Jean-Marie Villemot. Ce Monstre aux yeux verts. Rivages Noir, 336 p.

Amateurs de romans à énigme, réjouissez-vous! Hercule Poirot et Miss Marple ont enfin un nouveau partenaire pour jouer au Cluedo: le Père Abel Brigand, curé de la paroisse de Montmorency. Ce prêtre moderne qui aime le jazz et les chats est doté d'un regard acéré, à la Sherlock Holmes. Accoutumé aux plus étonnants défis, il accueille sans sourciller celui d'un cinéaste célèbre, Paul Chabert, qui lui demande de chercher une victime et non un coupable. Son fils Nicolas a tenté de se suicider à moto en se jetant contre un mur, juste après avoir fait irruption dans le bureau paternel en criant: «J'ai tué, papa. Mon crime est puant. Quel fou ai-je été!»

Cette théâtrale tirade amène Brigand à s'inscrire au cours d'art dramatique dans lequel travaillait Nicolas et à se plonger dans Hamlet, Othello et Macbeth. Les tragédies de Shakespeare sont en effet la clé d'une énigme casse-tête, à laquelle le curé donnera une solution finale lors d'une séance réunissant les principaux suspects, dans la grande tradition du genre. Beaucoup d'humour, des dialogues pétillants, un style inventif: Jean-Marie Villemot renouvelle avec bonheur un genre qu'on croyait à tort figé dans le formol.

Gilles Verdet. Une Arrière-saison en enfer. Gallimard, Série noire, 256 p.

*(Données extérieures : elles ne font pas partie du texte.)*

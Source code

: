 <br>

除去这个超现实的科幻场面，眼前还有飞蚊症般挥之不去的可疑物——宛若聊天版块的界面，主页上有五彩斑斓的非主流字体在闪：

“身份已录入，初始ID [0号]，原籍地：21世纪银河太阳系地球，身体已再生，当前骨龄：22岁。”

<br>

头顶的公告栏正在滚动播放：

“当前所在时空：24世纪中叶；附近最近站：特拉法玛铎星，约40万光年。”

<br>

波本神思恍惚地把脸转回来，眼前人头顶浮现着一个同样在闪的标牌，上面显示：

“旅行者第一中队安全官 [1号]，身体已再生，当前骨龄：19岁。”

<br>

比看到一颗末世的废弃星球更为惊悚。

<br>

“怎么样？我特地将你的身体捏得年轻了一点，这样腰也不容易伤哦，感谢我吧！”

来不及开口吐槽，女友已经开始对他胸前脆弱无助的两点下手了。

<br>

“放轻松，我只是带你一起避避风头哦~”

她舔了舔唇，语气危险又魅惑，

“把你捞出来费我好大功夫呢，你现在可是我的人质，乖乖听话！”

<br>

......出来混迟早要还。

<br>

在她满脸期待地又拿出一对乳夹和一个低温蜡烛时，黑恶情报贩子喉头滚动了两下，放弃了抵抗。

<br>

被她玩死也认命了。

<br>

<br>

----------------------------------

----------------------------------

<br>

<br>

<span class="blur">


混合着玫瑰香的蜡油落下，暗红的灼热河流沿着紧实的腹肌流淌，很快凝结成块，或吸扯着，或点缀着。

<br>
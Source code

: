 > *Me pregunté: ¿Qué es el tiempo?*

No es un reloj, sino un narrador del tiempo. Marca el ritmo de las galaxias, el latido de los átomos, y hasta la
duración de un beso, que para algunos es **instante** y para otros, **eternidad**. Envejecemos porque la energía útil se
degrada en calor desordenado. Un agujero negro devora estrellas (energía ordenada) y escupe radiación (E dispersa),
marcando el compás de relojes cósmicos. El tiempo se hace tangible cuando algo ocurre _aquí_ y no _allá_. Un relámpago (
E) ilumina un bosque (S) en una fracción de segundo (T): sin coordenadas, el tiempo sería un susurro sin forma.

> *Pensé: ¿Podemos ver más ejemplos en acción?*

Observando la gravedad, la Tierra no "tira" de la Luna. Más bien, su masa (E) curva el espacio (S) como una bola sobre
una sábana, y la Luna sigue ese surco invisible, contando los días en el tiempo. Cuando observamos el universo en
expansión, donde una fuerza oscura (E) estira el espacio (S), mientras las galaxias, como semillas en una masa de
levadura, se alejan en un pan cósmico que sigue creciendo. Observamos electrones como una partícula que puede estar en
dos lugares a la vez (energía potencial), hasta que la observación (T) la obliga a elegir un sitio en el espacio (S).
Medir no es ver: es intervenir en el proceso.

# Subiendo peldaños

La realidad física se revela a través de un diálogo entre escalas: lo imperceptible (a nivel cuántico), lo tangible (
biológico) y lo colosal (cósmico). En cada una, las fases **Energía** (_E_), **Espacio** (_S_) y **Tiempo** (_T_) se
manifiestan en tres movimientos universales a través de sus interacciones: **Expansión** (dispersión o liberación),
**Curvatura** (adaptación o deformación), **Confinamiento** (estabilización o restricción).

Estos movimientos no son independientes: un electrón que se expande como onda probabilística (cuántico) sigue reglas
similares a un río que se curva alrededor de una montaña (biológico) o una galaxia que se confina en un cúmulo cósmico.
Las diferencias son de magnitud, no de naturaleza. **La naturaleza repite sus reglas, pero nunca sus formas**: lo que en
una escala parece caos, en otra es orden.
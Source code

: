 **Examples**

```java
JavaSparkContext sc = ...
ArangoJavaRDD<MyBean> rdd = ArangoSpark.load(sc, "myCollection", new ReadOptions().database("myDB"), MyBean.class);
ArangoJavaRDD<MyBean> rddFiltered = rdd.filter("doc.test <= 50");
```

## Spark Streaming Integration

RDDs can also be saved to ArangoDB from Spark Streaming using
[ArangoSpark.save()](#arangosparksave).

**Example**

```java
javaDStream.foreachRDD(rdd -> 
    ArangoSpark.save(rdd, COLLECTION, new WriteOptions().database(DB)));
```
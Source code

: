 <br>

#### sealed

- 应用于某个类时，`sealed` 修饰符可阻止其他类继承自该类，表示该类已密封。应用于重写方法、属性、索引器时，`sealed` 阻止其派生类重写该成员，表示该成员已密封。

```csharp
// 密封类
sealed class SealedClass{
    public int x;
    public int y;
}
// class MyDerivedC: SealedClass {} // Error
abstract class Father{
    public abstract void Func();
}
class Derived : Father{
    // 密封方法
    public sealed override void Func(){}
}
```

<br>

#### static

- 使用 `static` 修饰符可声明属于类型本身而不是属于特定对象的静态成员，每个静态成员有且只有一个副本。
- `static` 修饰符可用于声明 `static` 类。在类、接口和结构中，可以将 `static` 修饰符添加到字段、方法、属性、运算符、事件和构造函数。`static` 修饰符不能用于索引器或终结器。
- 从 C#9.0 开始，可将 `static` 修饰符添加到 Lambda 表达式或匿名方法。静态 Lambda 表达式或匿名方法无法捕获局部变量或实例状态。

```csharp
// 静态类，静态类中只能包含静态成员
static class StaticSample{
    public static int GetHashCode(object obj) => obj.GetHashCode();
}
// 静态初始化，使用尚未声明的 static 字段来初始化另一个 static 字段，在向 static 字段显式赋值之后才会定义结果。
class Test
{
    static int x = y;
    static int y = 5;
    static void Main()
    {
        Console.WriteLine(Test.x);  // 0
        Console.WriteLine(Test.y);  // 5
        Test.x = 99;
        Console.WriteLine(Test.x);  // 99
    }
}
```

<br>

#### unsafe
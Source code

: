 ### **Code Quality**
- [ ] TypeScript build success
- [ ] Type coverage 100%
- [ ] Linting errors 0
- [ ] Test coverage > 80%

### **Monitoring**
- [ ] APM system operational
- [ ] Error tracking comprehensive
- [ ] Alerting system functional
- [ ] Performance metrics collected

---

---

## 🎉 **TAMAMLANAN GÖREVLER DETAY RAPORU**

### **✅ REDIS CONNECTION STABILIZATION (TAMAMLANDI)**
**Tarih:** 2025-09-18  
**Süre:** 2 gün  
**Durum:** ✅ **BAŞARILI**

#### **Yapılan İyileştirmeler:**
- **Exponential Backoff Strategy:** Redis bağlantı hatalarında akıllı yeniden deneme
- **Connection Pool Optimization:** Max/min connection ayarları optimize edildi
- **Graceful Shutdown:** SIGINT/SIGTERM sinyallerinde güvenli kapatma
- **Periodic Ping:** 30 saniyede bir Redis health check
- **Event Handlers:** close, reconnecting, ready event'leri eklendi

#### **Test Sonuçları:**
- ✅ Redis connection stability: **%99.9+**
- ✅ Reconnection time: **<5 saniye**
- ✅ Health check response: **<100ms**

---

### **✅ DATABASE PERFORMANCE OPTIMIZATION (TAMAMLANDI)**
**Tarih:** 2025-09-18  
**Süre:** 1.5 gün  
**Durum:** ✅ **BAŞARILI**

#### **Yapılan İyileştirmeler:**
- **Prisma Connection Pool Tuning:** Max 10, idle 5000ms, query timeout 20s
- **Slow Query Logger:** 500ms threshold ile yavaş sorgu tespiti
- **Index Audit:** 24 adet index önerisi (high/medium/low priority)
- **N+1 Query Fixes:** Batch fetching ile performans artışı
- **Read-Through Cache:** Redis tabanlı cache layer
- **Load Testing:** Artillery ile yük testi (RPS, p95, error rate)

Trop tard! Tout à sa joie d'avoir retrouvé Léo, un vieux copain, Gérard a loupé son train pour Bruxelles. Resté en rade à Paname avec la valise que lui avait confiée son employeur, il découvre que «les ennuis tombent du ciel comme la fiente des pigeons»: la valise contient en fait de l'argent, beaucoup d'argent, et de petits sacs remplis de poudre blanche. La drogue, les deux

amis la jettent dans la Seine, car ils ont gardé de sains principes de leur passé de militants anars, adeptes de formes ludiques d'action directe.

Le passé, justement, les rattrape. Traqués par les trafiquants qui voudraient récupérer leur bien, Gérard et Léo renouent avec leur joyeuse bande des années 70. Les armes n'ont pas rouillé, la colère est intacte, et leurs ennemis ont bien des liens avec les partouzards et barbouzards bourgeois qu'ils avaient délestés d'une fortune en lingots d'or vingt ans plus tôt. Avec son côté pieds nickelés, son style gouailleur, ses éloges gourmands de la bière trappiste et du sexe rieur, le premier roman de Gilles Verdet à paraître en Série noire est une jolie réussite. Une œuvre de poète et de militant, fraîche et naïve, mais singulièrement attachante.